Eating Disorders
The Psychological Phenotype of Older Women with Binge Eating.
Savannah C. Hooper, B.A.
Research Area Specialist
University of Texas Health Science Center at San Antonio
San Antonio, Texas
Victoria B. Marshall, B.A.
Research Assistant
University of Texas Health Science Center at San Antonio
San Antonio, Texas
Pamela K. Keel, Ph.D.
Distinguished Research Professor
Florida State University
Tallahassee, Florida
Andrea Z. LaCroix, M.P.H., Ph.D.
Professor and Chief of Epidemiology, Family Medicine and Public Health
University of California, San Diego
La Jolla, California
Lisa S. Kilpela, Ph.D.
Assistant Professor
University of Texas Health Science Center at San Antonio
San Antonio, Texas
Background: Eating disorders (ED) are serious psychiatric illnesses that often present with comorbid mental and physical health problems. ED research historically focused on female adolescents, yet recent evidence suggests that EDs are also prevalent in older women. Among this population, binge eating (BE) is the most common form of disordered eating (e.g.,12-26%). Little is known, however, about the psychological characteristics of older adult women with BE. Thus, the objective of this study was to describe the psychological phenotype, including health behaviors and psychiatric comorbidities, of older women with BE.

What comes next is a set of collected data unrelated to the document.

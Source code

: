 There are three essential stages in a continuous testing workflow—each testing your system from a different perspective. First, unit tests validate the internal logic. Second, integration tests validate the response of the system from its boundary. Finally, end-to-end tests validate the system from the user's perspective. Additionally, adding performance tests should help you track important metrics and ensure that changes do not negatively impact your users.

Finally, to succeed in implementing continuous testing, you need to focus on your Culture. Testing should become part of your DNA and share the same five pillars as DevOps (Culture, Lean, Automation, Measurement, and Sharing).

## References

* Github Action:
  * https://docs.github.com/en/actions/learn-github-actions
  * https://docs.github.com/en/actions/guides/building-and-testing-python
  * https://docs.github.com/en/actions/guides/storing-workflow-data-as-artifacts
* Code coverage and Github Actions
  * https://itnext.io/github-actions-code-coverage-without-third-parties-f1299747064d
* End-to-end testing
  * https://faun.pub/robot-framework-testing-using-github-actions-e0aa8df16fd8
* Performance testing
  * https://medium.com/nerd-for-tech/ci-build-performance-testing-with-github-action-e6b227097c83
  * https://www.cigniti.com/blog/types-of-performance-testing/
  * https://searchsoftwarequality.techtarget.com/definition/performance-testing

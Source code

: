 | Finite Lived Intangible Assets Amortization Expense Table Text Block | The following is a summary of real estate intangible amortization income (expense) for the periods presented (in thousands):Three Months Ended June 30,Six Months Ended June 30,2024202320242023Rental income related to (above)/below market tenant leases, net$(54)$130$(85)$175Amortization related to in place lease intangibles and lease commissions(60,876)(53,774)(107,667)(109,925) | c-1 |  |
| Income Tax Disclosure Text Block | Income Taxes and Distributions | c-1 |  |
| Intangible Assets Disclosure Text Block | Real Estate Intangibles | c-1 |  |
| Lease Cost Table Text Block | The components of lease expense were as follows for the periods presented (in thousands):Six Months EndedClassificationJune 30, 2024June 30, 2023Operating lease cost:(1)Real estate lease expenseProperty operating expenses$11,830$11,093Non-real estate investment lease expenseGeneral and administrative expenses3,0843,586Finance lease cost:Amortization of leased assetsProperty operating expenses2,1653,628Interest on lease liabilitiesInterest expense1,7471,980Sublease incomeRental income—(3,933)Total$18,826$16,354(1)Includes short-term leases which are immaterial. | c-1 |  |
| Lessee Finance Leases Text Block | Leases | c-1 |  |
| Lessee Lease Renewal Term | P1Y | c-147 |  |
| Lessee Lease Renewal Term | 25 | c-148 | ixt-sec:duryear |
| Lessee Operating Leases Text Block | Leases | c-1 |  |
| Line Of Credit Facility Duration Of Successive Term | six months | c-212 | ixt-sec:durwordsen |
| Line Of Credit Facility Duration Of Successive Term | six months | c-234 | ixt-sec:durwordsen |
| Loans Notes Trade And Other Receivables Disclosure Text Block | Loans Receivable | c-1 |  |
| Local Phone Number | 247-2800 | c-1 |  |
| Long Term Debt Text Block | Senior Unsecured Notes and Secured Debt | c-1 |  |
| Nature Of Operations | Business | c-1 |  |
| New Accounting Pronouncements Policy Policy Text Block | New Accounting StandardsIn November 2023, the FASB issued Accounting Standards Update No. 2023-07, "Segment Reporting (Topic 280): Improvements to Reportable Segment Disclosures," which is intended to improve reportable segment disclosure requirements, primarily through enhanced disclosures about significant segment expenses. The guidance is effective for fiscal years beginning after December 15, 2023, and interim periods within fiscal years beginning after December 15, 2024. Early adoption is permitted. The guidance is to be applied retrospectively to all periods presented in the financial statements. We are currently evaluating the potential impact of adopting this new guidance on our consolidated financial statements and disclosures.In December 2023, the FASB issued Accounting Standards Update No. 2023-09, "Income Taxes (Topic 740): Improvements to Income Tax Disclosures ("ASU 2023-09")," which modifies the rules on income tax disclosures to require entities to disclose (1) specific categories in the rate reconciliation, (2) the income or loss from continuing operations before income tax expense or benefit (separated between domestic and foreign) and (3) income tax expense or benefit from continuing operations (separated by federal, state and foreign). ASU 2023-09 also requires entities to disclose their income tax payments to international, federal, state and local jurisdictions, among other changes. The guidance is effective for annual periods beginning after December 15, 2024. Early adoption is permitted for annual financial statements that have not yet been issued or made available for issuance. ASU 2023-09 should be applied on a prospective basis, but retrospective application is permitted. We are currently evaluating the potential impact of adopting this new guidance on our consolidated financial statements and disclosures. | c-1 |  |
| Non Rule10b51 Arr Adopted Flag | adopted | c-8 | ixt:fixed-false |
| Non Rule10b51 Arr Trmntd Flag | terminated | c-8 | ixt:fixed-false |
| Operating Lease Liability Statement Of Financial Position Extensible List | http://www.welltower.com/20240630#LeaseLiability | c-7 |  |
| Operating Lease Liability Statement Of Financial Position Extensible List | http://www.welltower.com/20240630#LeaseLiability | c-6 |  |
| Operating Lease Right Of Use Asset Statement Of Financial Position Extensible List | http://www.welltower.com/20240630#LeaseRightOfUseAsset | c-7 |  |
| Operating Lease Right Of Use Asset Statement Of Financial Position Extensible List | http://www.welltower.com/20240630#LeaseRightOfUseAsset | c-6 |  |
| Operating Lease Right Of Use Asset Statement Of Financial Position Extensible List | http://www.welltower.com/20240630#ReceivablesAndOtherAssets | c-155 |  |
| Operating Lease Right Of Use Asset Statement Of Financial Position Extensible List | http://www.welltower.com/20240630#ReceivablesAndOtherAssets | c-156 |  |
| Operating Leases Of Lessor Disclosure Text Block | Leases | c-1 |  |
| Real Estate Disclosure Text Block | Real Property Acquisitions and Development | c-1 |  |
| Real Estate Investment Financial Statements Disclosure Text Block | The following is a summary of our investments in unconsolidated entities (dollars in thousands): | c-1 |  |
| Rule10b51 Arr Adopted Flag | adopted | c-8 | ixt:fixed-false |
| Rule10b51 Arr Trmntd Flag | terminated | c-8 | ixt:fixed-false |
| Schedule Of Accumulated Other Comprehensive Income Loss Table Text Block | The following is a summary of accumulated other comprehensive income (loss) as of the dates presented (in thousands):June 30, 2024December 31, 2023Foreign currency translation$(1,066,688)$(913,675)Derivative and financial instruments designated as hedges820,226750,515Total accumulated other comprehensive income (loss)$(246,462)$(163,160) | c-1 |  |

Method: We enrolled 21 older women (60+ years; M age = 66.0±4.59) with active BE at the clinical frequency of ³weekly episodes. Participants completed measures of BE severity, depression, anxiety, sleep/insomnia, body appreciation, social isolation, positive affect, and nutrition. BMI was measured objectively in the lab (M = 35.08±8.64 kg/m2); current BE frequency and BE age of onset were identified through clinical interview. For measures with clinical cutoffs, frequencies of psychiatric comorbidities are presented. For measures without clinical cutoffs, we conducted partial correlations controlling for BMI to determine the relations between BE severity and other psychological constructs.
Results: The majority of participants reported BE age of onset in midlife (age 42-55; 28.6%) or later (age 56+; 42.9%), while only 28.6% (n=6) reported youth onset with either chronic course (n=4) or a remit/relapse pattern (n=2). Regarding BE severity, 19/21 participants reported moderate (38.1%) or severe (52.38%) symptoms, indicating there was significant distress and feeling out of control of eating behaviors. The majority (61.9%) met the clinical cutoff for depression; 57.1% met the clinical cutoff for anxiety. Regarding current sleep quality, 81.0% reported severe sleep problems; 42.9% had subthreshold insomnia and 23.8% met criteria for clinical-level insomnia. Controlling for BMI, BE severity was significantly correlated with body appreciation (r = -.478, p = .015), social isolation (r = .456, p = .022), positive affect (r = -.463, p = .02), and nutritional intake (r = .557, p = .005). All models had moderate to large effect sizes.
Conclusions: Though data are cross-sectional, findings suggest BE in later life is accompanied by psychiatric comorbidities and poorer health behaviors, comprising a psychological phenotype that likely impacts wellbeing and quality of life for older women. Future research is needed to disentangle temporal relations of psychiatric comorbidities with BE, and to develop BE interventions tailored to meet the unique needs of the older adult population.